The high level of control that Kenyan farmers have actually results from a 1950s act known as the ’Swynnerton Plan’. This initiated the transfer of the ownership of coffee production from the British to the Kenyans. At that time, much of the agricultural industry in Kenya was comprised of family holdings, so the exchange of coffee production was managed and continued by small, family-led enterprises.
Coffee in Kenya is known for being highly traceable. The typical process involves the harvested coffee being processed at a factory known as a ‘washing station’. The process usually follows a size grading of the coffee, yet such grading might involve coffee collected from several hundred farmers. However, Kenyan farmers are known for processing their coffee at the washing station themselves. Through this self-managed process, the farmer can have stronger control of the transparency of their crop, thereby strengthening the quality of the final product.
Home to the volcano known as ‘Mount Kenya’, the rich red soils of Nyeri have underpinned the region’s ability to produce some of the best coffee in the country. The coffee itself has been nicknamed ‘the heart of Black Gold Coffee’, as the beans are dense, slowly-developed and have an intensely packed flavour. Nyeri became UTZ certified in 2008, which dramatically improved the quality of the region's coffee. It is common to see more smallholder producers throughout Nyeri (as opposed to larger estates), most of whom belong to cooperative organisations, allowing such producers to access the local processing mills.
Murang’a is home to around 100,000 coffee farmers, most of whom are smallholders rather than large estates. This area was also one of the first regions in the country to be settled by missionaries. The local climate consists of warm daytime and cool nighttime temperatures, and when combined with the rich volcanic soils, result in a coffee with a fruity profile and complex acidity.
While the region is a relatively small contributor to the nation’s coffee production, Embu upholds the strong reputation of Kenyan coffee.
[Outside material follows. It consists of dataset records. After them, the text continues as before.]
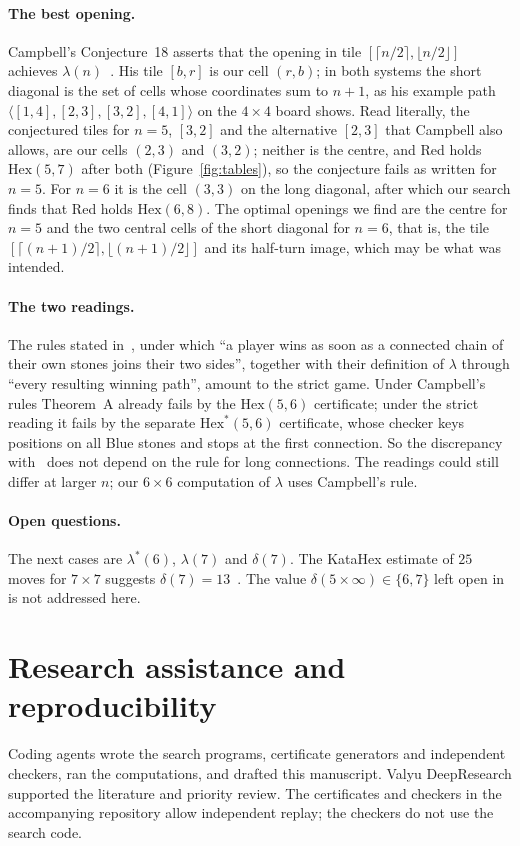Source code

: \documentclass[11pt]{amsart}
\theoremstyle{definition}
\theoremstyle{remark}
\newcommand{\Hex}{\mathrm{Hex}}
\begin{document}
\paragraph{The best opening.} Campbell's Conjecture~18 asserts that the opening in tile $[\lceil n/2\rceil,\lfloor n/2\rfloor]$ achieves $\lambda(n)$~\cite{Campbell2004}. His tile $[b,r]$ is our cell $(r,b)$; in both systems the short diagonal is the set of cells whose coordinates sum to $n+1$, as his example path $\langle[1,4],[2,3],[3,2],[4,1]\rangle$ on the $4\times4$ board shows. Read literally, the conjectured tiles for $n=5$, $[3,2]$ and the alternative $[2,3]$ that Campbell also allows, are our cells $(2,3)$ and $(3,2)$; neither is the centre, and Red holds $\Hex(5,7)$ after both (Figure~\ref{fig:tables}), so the conjecture fails as written for $n=5$. For $n=6$ it is the cell $(3,3)$ on the long diagonal, after which our search finds that Red holds $\Hex(6,8)$. The optimal openings we find are the centre for $n=5$ and the two central cells of the short diagonal for $n=6$, that is, the tile $[\lceil (n+1)/2\rceil,\lfloor (n+1)/2\rfloor]$ and its half-turn image, which may be what was intended.

\paragraph{The two readings.} The rules stated in~\cite{CPS2026}, under which ``a player wins as soon as a connected chain of their own stones joins their two sides'', together with their definition of $\lambda$ through ``every resulting winning path'', amount to the strict game. Under Campbell's rules Theorem~A already fails by the $\Hex(5,6)$ certificate; under the strict reading it fails by the separate $\Hex^{*}(5,6)$ certificate, whose checker keys positions on all Blue stones and stops at the first connection. So the discrepancy with~\cite{CPS2026} does not depend on the rule for long connections. The readings could still differ at larger $n$; our $6\times6$ computation of $\lambda$ uses Campbell's rule.

\paragraph{Open questions.} The next cases are $\lambda^{*}(6)$, $\lambda(7)$ and $\delta(7)$. The KataHex estimate of $25$ moves for $7\times7$ suggests $\delta(7)=13$~\cite{HZY2024}. The value $\delta(5\times\infty)\in\{6,7\}$ left open in~\cite{CPS2026} is not addressed here.

\ifdefined\journalversion
\section*{Research assistance and reproducibility}
Coding agents wrote the search programs, certificate generators and independent checkers, ran the computations, and drafted this manuscript. Valyu DeepResearch supported the literature and priority review. The certificates and checkers in the accompanying repository allow independent replay; the checkers do not use the search code.
\fi



\end{document}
This reputation is supported by the region’s favourable conditions, as the nutrient-rich soils, high altitudes and abundant rainfall allow for a high-quality coffee crop. The coffee from Embu is known for its notes of fruits, berries and chocolate, along with having a balanced acidity and full body.
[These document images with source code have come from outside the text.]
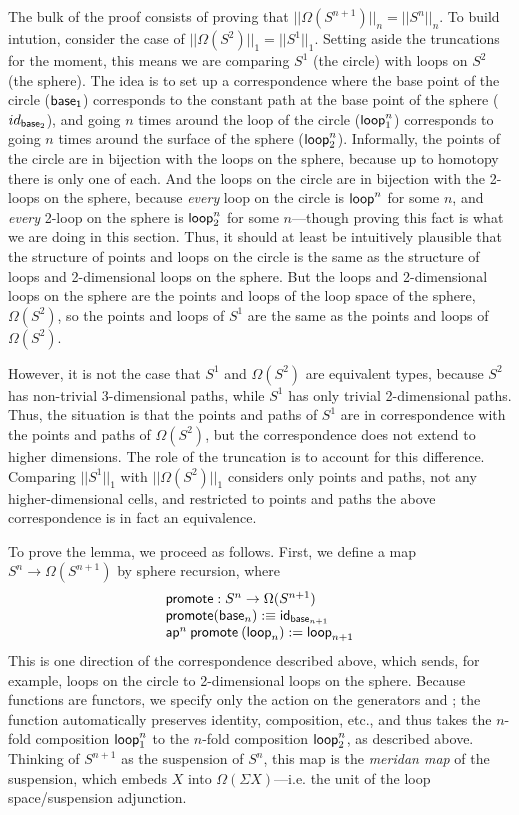 The bulk of the proof consists of proving that $||\Omega(S^{n+1})||_n =
||S^{n}||_n$.  To build intution, consider the case of
$||\Omega(S^2)||_1 = ||S^1||_1$.  Setting aside the truncations for the
moment, this means we are comparing $S^1$ (the circle) with loops on
$S^2$ (the sphere).  The idea is to set up a correspondence where the
base point of the circle ($\mathsf{base_1}$) corresponds to the constant
path at the base point of the sphere ($id_{\mathsf{base}_2}$), and going
$n$ times around the loop of the circle ($\mathsf{loop}_1^n$) corresponds
to going $n$ times around the surface of the sphere ($\mathsf{loop}_2^n$).
Informally, the points of the circle are in bijection with the loops on
the sphere, because up to homotopy there is only one of each.  And the
loops on the circle are in bijection with the 2-loops on the sphere,
because \emph{every} loop on the circle is $\mathsf{loop}^n$ for some $n$,
and \emph{every} 2-loop on the sphere is $\mathsf{loop}_2^n$ for some
$n$---though proving this fact is what we are doing in this section.
Thus, it should at least be intuitively plausible that the structure of
points and loops on the circle is the same as the structure of loops and
2-dimensional loops on the sphere.  But the loops and 2-dimensional
loops on the sphere are the points and loops of the loop space of the
sphere, $\Omega(S^2)$, so the points and loops of $S^1$ are the same as
the points and loops of $\Omega(S^2)$.

However, it is not the case that $S^1$ and $\Omega(S^2)$ are equivalent
types, because $S^2$ has non-trivial 3-dimensional paths, while $S^1$
has only trivial 2-dimensional paths.  Thus, the situation is that the
points and paths of $S^1$ are in correspondence with the points and
paths of $\Omega(S^2)$, but the correspondence does not extend to higher
dimensions.  The role of the truncation is to account for this
difference.  Comparing $||S^1||_1$ with $||\Omega(S^2)||_1$ considers
only points and paths, not any higher-dimensional cells, and restricted
to points and paths the above correspondence is in fact an equivalence.

To prove the lemma, we proceed as follows.  First, we define a map $S^n \to
\Omega(S^{n+1})$ by sphere recursion, where 
\[
\begin{array}{l}
\mathsf{promote} : S^n \to \Omega(S^{n+1}) \\
\mathsf{promote}(\mathsf{base}_n) :\equiv \mathsf{id}_{\mathsf{base}_{n+1}} \\
\mathsf{ap}^n \: \mathsf{promote} \: (\mathsf{loop}_n) := \mathsf{loop}_{n+1}
\end{array}
\]
This is one direction of the correspondence described above, which
sends, for example, loops on the circle to 2-dimensional loops on the
sphere.  Because functions are functors, we specify only the action on
the generators  and ; the function automatically
preserves identity, composition, etc., and thus takes the $n$-fold
composition $\mathsf{loop}_1^n$ to the $n$-fold composition
$\mathsf{loop}_2^n$, as described above.  Thinking of $S^{n+1}$ as the
suspension of $S^n$, this map is the \emph{meridan map} of the
suspension, which embeds $X$ into $\Omega(\Sigma X)$---i.e. the unit of
the loop space/suspension adjunction.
Kiambu is located in the central highlands of Kenya, just east of the Great Rift Valley. The area is benefited by being located at the foothills of the Aberdare ridge, which provides rich soils, a temperate climate and rainfall. While large corporations are active in this area, many smallholders are still able to provide a quality product to the market, and in turn, can receive a fair price for their produce.